What's Feed the Future done so far?
At the end of of 2012, USAID had disbursed slightly more than $1 billion of the $3.7 billion obligated by Congress for Feed the Future. The initiative has supported a wide variety of programs: In 2011, for example, PepsiCo partnered with USAID under the Feed the Future rubric to employ farmers in Ethiopia to grow chickpeas for domestic consumption, as well as for export for use in Sabra hummus. (PepsiCo co-owns the Sabra brand with the Israeli company Strauss Group Ltd.) Similarly, Walmart received USAID funding to train farmers in Guatemala to grow tomatoes for stores in Latin America. In the words of USAID's brochure, USAID and Walmart would steer small farmers to "to more market-oriented production, based on expected consumer demand." In 2012, Powell announced that an organization co-founded by General Mills, Partners in Food Solutions, would join with USAID to make a combined $15 million investment in training for food processors in Southern and Eastern Africa.
What's so bad about that?
In theory, nothing. But similar efforts in the past haven't always turned out as well as hoped. Devlin Kuyek, a researcher for the Barcelona-based nonprofit GRAIN, pointed to one relevant example: In 2007, Swiss agribusiness giant Nestlé joined with the Gates Foundation to make a major investment in the Kenyan dairy industry. According to a statement from Nestlé, the company chose the project's Rift Valley site because of its potential for production growth. They weren't the only ones to see an opportunity: The following year, Land O'Lakes followed Nestlé to Kenya and introduced a USAID-backed program to modernize the country's dairy industry. In the words of Michael Yost, a manager for USDA's Foreign Agriculture Service, the project was part of an effort to help poor countries "participate in world trade" and "bring their agricultural economies into the 21st century."
But Kenya was self-sufficient in milk well before agribusiness came onto the scene, according to a 2003 report by the UN's Food and Agriculture Organization. Moreover, the low-tech dairy industry provided income for an estimated 625,000 people. But by 2010, as production soared on the heels of new large-scale production, Kenya was overloaded with dairy. The price of milk dropped, and rather than sell their product at a loss, farmers began dumping it.
But a glut in production was not the only problem for Kenya's small milk producers. In January 2013, Kenya banned the sale of raw milk, citing both safety concerns, and the need to protect the investments of large milk processors, according to media accounts. Far from supporting an existing (and functional) dairy industry, foreign agribusiness had only helped to undermine it.

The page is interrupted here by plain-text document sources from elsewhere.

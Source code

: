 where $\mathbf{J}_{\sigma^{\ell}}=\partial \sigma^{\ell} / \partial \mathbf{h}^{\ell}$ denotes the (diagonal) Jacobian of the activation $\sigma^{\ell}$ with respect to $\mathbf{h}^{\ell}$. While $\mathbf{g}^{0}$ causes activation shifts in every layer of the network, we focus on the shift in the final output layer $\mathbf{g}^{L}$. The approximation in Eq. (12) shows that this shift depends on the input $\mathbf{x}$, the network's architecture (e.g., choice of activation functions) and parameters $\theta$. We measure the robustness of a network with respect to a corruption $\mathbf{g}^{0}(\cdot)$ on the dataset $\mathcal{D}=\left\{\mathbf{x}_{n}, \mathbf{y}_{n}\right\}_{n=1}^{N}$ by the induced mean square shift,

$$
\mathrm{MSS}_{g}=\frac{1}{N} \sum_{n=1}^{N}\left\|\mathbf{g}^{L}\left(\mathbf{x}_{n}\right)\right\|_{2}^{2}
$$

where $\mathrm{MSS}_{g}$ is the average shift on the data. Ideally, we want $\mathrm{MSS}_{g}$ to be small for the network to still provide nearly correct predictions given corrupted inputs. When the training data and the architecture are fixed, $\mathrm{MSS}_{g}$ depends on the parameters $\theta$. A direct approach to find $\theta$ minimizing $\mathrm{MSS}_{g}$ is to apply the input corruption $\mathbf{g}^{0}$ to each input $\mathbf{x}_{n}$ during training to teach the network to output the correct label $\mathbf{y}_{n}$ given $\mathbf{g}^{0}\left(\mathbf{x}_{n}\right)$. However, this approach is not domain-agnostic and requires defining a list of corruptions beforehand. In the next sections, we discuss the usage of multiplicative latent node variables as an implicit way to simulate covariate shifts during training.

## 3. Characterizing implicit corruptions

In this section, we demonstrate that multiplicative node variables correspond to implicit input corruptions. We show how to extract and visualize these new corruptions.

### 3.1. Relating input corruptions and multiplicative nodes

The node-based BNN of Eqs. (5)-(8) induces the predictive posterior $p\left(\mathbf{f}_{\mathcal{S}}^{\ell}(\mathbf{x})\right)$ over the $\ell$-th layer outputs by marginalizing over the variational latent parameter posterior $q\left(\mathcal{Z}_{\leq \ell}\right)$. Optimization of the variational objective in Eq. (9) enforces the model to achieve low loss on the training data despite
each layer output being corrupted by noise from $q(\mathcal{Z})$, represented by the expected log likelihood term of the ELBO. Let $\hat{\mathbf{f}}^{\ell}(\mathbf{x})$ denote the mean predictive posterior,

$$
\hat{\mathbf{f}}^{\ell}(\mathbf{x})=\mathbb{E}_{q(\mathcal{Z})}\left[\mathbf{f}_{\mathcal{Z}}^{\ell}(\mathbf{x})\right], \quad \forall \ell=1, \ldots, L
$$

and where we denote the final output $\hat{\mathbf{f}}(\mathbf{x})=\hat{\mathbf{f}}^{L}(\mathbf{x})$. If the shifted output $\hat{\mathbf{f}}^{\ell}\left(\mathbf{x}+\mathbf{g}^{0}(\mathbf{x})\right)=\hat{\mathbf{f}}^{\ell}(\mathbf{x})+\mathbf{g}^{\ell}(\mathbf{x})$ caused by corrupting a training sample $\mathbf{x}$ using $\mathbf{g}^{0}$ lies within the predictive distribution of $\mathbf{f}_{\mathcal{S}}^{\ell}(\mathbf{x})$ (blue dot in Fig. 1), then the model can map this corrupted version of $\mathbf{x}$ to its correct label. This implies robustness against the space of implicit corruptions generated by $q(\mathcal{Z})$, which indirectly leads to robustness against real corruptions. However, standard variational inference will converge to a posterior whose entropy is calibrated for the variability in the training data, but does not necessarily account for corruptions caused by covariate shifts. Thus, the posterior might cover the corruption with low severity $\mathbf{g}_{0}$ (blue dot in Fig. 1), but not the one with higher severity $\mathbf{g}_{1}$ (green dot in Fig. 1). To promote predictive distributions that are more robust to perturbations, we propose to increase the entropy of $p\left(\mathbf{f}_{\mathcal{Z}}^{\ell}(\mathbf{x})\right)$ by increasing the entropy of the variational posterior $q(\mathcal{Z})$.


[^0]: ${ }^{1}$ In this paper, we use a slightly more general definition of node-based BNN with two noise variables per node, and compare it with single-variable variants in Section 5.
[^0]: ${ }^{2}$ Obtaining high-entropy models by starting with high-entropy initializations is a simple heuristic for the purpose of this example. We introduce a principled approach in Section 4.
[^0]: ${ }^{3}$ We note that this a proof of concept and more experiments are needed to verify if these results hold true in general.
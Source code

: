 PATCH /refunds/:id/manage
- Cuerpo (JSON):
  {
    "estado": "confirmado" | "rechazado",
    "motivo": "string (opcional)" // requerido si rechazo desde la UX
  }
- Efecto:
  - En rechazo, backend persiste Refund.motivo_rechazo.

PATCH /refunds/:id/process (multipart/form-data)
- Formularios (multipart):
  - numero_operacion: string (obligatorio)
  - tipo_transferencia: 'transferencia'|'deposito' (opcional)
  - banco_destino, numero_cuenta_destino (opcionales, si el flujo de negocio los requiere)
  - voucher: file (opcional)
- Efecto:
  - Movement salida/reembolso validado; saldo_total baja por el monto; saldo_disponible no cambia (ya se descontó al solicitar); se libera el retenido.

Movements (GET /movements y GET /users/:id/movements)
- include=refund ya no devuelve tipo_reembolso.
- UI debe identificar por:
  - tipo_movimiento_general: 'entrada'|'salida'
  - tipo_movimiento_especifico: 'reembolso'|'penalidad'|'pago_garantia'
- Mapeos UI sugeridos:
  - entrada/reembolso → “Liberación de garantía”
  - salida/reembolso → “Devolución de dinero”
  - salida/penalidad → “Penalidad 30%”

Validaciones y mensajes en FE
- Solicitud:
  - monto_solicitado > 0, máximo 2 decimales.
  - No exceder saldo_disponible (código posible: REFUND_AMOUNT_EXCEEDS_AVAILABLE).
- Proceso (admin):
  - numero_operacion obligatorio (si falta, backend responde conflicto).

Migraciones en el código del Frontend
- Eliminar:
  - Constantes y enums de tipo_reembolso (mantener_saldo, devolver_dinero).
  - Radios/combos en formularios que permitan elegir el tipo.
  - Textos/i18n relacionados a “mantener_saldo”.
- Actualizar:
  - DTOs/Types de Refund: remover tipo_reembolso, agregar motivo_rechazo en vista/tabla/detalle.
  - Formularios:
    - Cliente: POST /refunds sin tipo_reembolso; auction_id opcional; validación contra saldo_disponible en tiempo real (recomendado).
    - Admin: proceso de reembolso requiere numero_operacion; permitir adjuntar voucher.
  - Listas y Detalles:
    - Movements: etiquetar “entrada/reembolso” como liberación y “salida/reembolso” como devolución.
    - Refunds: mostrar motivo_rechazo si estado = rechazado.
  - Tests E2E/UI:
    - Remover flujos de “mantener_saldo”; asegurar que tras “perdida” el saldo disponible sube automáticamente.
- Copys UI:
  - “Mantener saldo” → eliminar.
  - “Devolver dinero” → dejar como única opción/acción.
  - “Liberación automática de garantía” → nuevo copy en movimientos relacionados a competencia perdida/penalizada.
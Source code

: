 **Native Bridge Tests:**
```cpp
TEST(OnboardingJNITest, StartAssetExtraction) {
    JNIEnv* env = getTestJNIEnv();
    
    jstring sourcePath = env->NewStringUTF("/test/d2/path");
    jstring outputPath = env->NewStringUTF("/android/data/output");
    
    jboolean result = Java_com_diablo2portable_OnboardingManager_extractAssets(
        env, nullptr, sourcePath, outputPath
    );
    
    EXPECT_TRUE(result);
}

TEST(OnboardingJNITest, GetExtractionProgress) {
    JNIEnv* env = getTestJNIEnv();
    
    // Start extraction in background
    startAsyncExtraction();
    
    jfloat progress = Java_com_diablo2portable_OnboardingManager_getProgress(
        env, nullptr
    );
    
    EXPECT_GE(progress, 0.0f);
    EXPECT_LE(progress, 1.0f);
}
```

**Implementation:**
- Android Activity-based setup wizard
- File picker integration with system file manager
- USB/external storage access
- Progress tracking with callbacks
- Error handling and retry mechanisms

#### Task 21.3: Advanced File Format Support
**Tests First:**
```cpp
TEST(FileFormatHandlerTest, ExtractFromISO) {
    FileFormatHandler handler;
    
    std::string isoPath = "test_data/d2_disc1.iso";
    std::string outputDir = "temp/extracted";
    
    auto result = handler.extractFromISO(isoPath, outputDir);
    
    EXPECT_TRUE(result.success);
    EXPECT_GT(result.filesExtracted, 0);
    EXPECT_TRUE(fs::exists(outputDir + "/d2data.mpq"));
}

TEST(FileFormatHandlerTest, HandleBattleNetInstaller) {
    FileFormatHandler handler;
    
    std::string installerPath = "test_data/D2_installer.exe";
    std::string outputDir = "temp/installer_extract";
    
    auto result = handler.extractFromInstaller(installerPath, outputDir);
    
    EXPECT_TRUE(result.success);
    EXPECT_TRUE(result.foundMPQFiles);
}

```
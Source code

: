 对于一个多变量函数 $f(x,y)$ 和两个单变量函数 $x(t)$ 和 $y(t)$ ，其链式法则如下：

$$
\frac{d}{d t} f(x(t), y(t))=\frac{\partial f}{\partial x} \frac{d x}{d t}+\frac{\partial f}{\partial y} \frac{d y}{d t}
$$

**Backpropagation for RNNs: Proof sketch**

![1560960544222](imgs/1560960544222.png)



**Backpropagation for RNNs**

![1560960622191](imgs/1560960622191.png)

But if people are hungry, what's wrong with growing more food?
Though it may seem counterintuitive, some agricultural economists argue that you can't fix a food price spike by growing more food. During the 2007-08 crisis, many attributed the spike to changes in the weather and a slump in global production, but global food supply fell only slightly during that time. In fact, researchers for both Congress and the United Nations have attributed the problem more to a speculative bubble, with hedge funds and investment banks driving up prices by betting on basic commodities.
So is there a better way?
Wouldn't it be nice if we knew? Hans Herren, president of the Millennium Institute, argues that the world's farmers should focus less on growing more food, and more on growing higher quality food with fewer inputs, thereby enriching the soil instead of depleting it with chemicals. As Herren told my colleague Tom Philpott recently, in gross terms, the world already grows enough food today to feed the world two times over.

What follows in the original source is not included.